「文章力に自信がない」「どう論じればいいのか分からない」と大学入試の小論文の書き方に苦手意識を持つ高校生は多い。小論文対策に励む際の大事なポイントや上達へのアドバイスを、駿台予備学校で論文科講師を務める松井賢太郎先生に聞いた。(構成・中田宗孝)
Q.学部ごとに小論文の対策は変わるのですか?
A.学部で変わる「原理・原則」を把握しよう
小論文で出題された問題を理解し、的確に論じられるようになるには、志望学部にふさわしい問題意識をもった人物になることだ。小論文を書くことは、各学部の教授と会話のキャッチボールをするようなものだと考えてほしい。各学部には、「原理・原則」と言われる基本的な考え方がある。志望学部の原理・原則を意識して小論文を書く必要がある。
学部によって考え方に違いがある
例えば法学部の小論文では、身体・財産・生き方といった、私のことは私が決める「自己決定(個人の権利)」と、みんなが関わる公共のことはみんなで話し合って決める「民主主義」といった「決め方の問題」が重要だ。
学部の考え方をベースにして問題を解こう
経済学には、人間はインセンティブに反応するという大原則がある。ある行動をすると得られるもの(便益)・失うもの(費用)がある。便益と費用を比較して、便益の方が大きければ実行に移すし、費用の方が大きければ実行しない。経済学は損得勘定をして、やる・やらないと決める人間の利己性を肯定し、それに働きかけて世の中をよくしようとする学問だ。

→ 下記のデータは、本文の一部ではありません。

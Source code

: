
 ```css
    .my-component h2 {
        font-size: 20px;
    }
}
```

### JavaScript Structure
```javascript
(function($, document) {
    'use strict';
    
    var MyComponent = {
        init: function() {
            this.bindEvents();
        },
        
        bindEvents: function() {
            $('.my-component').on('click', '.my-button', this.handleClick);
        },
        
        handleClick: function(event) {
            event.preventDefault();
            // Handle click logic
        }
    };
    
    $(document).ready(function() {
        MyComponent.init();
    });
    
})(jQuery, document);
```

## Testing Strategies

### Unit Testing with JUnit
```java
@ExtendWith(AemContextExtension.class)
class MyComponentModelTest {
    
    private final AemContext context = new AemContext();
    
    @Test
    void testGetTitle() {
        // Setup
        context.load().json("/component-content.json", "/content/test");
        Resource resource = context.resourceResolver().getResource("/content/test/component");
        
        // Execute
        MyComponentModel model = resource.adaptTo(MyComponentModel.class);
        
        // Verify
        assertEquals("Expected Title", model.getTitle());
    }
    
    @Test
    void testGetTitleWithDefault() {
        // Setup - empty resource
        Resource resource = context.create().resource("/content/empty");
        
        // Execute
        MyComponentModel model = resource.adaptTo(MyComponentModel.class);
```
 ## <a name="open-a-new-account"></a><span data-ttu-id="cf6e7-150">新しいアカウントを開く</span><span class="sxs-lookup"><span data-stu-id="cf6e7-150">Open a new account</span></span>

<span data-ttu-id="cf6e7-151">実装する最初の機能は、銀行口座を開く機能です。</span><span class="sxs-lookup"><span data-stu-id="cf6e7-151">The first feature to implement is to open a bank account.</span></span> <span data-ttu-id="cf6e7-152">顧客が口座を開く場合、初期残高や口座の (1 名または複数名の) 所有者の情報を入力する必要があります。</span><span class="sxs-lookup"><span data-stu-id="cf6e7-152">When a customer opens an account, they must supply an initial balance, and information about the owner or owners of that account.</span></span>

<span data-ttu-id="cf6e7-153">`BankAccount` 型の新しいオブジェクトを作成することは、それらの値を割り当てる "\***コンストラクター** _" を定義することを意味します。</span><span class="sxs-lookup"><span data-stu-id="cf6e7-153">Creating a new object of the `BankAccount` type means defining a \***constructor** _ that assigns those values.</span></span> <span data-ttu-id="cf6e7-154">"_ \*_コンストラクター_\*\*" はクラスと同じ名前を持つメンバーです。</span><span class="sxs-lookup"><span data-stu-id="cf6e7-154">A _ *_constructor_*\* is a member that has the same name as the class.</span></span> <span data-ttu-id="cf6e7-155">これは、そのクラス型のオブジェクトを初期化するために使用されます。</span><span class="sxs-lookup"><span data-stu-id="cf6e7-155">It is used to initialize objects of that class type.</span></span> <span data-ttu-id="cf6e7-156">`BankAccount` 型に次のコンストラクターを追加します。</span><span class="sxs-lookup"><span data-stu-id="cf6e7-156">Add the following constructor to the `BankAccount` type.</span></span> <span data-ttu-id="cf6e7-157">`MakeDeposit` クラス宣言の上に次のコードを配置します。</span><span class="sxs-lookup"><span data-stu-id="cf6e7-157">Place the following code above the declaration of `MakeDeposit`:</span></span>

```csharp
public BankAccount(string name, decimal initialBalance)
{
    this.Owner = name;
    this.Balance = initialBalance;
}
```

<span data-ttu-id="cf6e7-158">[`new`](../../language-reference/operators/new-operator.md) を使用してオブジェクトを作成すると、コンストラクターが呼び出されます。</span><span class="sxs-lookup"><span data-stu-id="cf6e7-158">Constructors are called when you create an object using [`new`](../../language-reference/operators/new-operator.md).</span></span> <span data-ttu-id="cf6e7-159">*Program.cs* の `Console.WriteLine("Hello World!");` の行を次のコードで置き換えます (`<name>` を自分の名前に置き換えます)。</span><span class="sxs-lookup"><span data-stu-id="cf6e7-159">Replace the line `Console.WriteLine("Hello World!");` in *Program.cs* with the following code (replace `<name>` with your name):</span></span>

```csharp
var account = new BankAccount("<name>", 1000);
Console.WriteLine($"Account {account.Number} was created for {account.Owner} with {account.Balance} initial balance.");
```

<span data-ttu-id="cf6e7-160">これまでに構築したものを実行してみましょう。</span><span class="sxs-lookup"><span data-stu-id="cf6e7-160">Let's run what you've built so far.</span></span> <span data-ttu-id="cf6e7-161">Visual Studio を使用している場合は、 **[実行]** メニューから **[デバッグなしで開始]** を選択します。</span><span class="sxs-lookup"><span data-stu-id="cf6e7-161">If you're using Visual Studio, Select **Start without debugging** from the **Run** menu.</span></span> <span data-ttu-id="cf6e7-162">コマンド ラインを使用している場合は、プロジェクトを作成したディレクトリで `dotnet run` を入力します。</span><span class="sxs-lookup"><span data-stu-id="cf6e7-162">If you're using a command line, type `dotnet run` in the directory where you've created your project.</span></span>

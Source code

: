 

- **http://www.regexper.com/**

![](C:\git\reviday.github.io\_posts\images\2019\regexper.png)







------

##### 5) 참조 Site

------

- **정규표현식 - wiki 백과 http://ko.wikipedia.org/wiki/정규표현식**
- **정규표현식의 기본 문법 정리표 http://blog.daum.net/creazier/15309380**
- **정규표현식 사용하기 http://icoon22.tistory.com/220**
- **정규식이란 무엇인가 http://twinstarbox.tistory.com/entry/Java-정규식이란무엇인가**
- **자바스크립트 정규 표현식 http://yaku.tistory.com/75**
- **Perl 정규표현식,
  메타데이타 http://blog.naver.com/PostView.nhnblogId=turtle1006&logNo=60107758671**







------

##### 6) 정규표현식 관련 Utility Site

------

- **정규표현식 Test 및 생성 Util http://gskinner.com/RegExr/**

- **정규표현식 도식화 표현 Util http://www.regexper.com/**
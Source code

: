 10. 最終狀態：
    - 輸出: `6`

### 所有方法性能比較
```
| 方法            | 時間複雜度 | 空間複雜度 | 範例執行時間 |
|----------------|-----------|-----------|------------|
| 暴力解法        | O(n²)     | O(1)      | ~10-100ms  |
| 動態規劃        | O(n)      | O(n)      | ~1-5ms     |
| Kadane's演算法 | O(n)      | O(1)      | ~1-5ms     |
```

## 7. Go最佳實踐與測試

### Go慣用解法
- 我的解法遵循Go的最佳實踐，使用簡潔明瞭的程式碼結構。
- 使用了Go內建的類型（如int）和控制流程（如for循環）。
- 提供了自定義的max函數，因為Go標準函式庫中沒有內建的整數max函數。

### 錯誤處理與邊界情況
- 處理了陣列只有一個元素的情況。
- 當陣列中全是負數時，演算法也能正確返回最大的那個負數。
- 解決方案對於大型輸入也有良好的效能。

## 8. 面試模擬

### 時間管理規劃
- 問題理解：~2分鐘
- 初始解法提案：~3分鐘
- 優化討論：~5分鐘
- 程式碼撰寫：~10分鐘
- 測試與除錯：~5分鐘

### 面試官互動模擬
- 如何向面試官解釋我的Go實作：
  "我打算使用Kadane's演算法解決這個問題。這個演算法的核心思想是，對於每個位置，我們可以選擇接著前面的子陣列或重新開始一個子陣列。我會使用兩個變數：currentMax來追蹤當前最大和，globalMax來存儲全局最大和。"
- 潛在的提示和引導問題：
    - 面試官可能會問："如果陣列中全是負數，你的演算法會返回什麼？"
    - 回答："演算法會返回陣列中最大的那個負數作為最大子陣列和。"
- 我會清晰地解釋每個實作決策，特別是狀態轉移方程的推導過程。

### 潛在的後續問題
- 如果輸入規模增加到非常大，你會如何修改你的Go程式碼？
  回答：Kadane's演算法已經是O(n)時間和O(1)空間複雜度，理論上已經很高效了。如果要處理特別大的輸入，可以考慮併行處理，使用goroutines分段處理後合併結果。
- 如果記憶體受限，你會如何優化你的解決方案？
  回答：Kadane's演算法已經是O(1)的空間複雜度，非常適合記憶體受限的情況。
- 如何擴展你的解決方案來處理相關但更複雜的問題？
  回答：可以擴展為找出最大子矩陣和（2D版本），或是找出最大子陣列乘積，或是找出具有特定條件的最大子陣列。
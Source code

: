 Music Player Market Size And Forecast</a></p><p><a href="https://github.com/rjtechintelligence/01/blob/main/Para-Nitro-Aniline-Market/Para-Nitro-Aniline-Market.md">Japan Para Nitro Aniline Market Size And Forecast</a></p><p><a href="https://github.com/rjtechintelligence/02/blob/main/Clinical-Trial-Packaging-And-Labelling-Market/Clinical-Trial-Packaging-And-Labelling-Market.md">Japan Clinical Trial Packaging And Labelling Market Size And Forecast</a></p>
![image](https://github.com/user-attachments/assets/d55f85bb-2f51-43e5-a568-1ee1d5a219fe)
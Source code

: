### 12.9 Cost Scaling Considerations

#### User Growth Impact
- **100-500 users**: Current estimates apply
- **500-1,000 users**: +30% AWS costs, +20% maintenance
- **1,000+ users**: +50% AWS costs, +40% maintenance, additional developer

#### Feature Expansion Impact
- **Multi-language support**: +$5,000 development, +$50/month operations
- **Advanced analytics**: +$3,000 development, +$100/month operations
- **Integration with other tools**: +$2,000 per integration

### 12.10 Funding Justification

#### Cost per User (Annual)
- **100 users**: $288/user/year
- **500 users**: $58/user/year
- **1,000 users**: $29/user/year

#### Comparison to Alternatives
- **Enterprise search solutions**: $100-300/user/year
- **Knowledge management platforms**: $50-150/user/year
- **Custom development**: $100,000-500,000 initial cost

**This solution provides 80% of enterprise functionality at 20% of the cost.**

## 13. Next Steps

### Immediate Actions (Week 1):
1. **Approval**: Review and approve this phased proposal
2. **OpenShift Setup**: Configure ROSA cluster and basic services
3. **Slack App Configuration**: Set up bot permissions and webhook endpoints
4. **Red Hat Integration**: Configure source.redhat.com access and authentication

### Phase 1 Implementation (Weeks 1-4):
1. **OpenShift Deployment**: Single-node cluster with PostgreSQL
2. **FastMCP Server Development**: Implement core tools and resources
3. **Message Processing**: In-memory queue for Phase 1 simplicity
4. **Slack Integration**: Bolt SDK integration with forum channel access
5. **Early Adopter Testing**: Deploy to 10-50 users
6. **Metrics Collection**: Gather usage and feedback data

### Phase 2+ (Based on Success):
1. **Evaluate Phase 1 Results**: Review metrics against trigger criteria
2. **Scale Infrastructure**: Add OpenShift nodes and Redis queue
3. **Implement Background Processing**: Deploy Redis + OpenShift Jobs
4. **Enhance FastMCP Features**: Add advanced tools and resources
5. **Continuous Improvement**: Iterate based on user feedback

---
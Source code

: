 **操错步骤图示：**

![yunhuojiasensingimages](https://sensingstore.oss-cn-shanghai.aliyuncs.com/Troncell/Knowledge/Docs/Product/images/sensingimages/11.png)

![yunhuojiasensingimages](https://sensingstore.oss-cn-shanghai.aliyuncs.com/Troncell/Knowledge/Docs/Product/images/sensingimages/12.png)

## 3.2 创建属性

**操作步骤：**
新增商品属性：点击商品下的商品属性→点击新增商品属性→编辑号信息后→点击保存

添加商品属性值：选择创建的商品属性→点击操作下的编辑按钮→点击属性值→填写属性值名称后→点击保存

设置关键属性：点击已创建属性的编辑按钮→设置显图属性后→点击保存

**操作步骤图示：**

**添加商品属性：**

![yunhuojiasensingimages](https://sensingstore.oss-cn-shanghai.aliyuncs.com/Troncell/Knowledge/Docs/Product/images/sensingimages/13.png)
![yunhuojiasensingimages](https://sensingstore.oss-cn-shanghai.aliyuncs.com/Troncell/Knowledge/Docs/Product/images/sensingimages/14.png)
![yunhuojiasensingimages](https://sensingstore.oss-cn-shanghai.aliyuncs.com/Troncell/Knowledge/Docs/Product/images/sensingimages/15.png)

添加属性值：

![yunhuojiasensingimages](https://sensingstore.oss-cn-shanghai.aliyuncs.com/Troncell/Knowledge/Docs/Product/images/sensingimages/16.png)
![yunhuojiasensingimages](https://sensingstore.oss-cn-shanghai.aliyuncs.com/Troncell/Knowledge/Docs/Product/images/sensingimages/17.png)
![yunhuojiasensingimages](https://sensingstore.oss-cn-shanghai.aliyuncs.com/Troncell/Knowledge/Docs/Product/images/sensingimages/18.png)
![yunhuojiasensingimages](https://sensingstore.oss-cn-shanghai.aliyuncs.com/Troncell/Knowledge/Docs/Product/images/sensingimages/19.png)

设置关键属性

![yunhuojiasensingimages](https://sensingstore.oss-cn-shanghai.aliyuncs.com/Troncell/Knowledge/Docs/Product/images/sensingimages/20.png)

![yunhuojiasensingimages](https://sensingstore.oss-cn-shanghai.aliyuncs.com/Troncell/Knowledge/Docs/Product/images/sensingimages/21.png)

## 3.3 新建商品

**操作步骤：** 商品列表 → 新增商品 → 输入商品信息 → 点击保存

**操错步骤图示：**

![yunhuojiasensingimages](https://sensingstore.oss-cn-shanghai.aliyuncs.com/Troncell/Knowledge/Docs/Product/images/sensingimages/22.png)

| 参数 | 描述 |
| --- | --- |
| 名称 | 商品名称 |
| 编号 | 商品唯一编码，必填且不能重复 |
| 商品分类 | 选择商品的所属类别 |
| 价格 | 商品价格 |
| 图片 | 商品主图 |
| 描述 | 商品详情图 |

受験生のみなさんも知識として知っていると思う。だが、法学的・経済学的な発想で物事を深く考えた経験はあまりないのでは。このような各学部の原理・原則の視点を持ちながら小論文で書く内容を考えていくと上達につながる。
文学部の小論文では「異文化理解」の姿勢が大切だ。大昔の人が書いた文学作品や海外文学の研究をする。自分たちとは違う世界に属する異文化の人を理解するつもりで小論文の問題を読み解き、何を聞かれているのかを考えてみる。自分の物差しだけで小論文の意見を書いてしまうと的外れな文章になってしまう。
文学部の教授は、「孤独」とか「失敗」のように一般的にマイナスだと思うこともプラスの価値を持っていると考えている。自分の常識的な発想を一度見つめ直して、狭いものの見方から開放されて自由になることが勉強の意義である。これが文学部的思考だ。
専門知識は不要
全学部に共通して言えるのは、各学部の専門的な知識はあまり求められていない。小論文では、普通の高校生が聞かれて答えられる範囲内の問題が出題される。ただ、繰り返しになるが、聞かれたことの意味を理解する必要はある。